[Records from a data source]
++++++++++++++++++++

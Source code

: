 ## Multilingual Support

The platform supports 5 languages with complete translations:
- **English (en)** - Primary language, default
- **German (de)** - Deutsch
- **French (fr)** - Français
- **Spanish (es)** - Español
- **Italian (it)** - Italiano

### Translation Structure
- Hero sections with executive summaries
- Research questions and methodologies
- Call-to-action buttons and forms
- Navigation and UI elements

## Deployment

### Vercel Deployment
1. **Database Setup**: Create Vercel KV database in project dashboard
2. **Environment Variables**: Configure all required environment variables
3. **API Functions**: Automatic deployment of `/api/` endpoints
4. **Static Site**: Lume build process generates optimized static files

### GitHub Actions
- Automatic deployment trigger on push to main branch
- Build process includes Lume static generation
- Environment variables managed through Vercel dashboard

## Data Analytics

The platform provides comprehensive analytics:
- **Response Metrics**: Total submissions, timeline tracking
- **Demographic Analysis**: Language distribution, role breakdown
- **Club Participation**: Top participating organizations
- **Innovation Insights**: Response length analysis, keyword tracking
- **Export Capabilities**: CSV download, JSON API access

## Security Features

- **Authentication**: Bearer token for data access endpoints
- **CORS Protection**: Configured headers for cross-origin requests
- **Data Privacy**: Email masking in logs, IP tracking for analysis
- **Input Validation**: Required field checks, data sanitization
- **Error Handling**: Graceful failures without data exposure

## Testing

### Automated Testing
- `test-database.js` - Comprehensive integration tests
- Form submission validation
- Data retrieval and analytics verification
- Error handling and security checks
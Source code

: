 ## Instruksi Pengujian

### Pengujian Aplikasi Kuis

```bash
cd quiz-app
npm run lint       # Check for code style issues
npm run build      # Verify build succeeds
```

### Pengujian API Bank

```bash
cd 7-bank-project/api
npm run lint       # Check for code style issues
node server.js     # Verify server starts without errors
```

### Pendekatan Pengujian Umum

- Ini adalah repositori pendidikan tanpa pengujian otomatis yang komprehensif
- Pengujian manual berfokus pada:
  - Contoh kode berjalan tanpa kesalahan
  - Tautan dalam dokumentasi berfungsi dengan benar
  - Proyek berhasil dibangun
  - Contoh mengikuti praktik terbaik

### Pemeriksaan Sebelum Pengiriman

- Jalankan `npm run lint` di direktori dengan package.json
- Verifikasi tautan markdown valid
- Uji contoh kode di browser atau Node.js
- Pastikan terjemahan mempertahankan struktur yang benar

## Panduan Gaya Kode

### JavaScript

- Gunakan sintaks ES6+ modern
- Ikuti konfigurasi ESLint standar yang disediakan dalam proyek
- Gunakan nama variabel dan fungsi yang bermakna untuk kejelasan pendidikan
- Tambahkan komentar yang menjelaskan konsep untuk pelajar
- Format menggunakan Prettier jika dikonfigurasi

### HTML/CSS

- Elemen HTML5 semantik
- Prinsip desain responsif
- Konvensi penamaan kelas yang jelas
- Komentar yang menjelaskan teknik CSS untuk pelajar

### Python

++++++++++++++++++++

*Work to be completed*
Would you please give the data above again, exactly as it appears?

*Result*
Source code

: ## Multilingual Support

The platform supports 5 languages with complete translations:
- **English (en)** - Primary language, default
- **German (de)** - Deutsch
- **French (fr)** - Français
- **Spanish (es)** - Español
- **Italian (it)** - Italiano

### Translation Structure
- Hero sections with executive summaries
- Research questions and methodologies
- Call-to-action buttons and forms
- Navigation and UI elements

## Deployment

### Vercel Deployment
1. **Database Setup**: Create Vercel KV database in project dashboard
2. **Environment Variables**: Configure all required environment variables
3. **API Functions**: Automatic deployment of `/api/` endpoints
4. **Static Site**: Lume build process generates optimized static files

### GitHub Actions
- Automatic deployment trigger on push to main branch
- Build process includes Lume static generation
- Environment variables managed through Vercel dashboard

## Data Analytics

The platform provides comprehensive analytics:
- **Response Metrics**: Total submissions, timeline tracking
- **Demographic Analysis**: Language distribution, role breakdown
- **Club Participation**: Top participating organizations
- **Innovation Insights**: Response length analysis, keyword tracking
- **Export Capabilities**: CSV download, JSON API access

## Security Features

- **Authentication**: Bearer token for data access endpoints
- **CORS Protection**: Configured headers for cross-origin requests
- **Data Privacy**: Email masking in logs, IP tracking for analysis
- **Input Validation**: Required field checks, data sanitization
- **Error Handling**: Graceful failures without data exposure

## Testing

### Automated Testing
- `test-database.js` - Comprehensive integration tests
- Form submission validation
- Data retrieval and analytics verification
- Error handling and security checks
Source code

: ## Instruksi Pengujian

### Pengujian Aplikasi Kuis

```bash
cd quiz-app
npm run lint       # Check for code style issues
npm run build      # Verify build succeeds
```

### Pengujian API Bank

```bash
cd 7-bank-project/api
npm run lint       # Check for code style issues
node server.js     # Verify server starts without errors
```

### Pendekatan Pengujian Umum

- Ini adalah repositori pendidikan tanpa pengujian otomatis yang komprehensif
- Pengujian manual berfokus pada:
  - Contoh kode berjalan tanpa kesalahan
  - Tautan dalam dokumentasi berfungsi dengan benar
  - Proyek berhasil dibangun
  - Contoh mengikuti praktik terbaik

### Pemeriksaan Sebelum Pengiriman

- Jalankan `npm run lint` di direktori dengan package.json
- Verifikasi tautan markdown valid
- Uji contoh kode di browser atau Node.js
- Pastikan terjemahan mempertahankan struktur yang benar

## Panduan Gaya Kode

### JavaScript

- Gunakan sintaks ES6+ modern
- Ikuti konfigurasi ESLint standar yang disediakan dalam proyek
- Gunakan nama variabel dan fungsi yang bermakna untuk kejelasan pendidikan
- Tambahkan komentar yang menjelaskan konsep untuk pelajar
- Format menggunakan Prettier jika dikonfigurasi

### HTML/CSS

- Elemen HTML5 semantik
- Prinsip desain responsif
- Konvensi penamaan kelas yang jelas
- Komentar yang menjelaskan teknik CSS untuk pelajar

### Python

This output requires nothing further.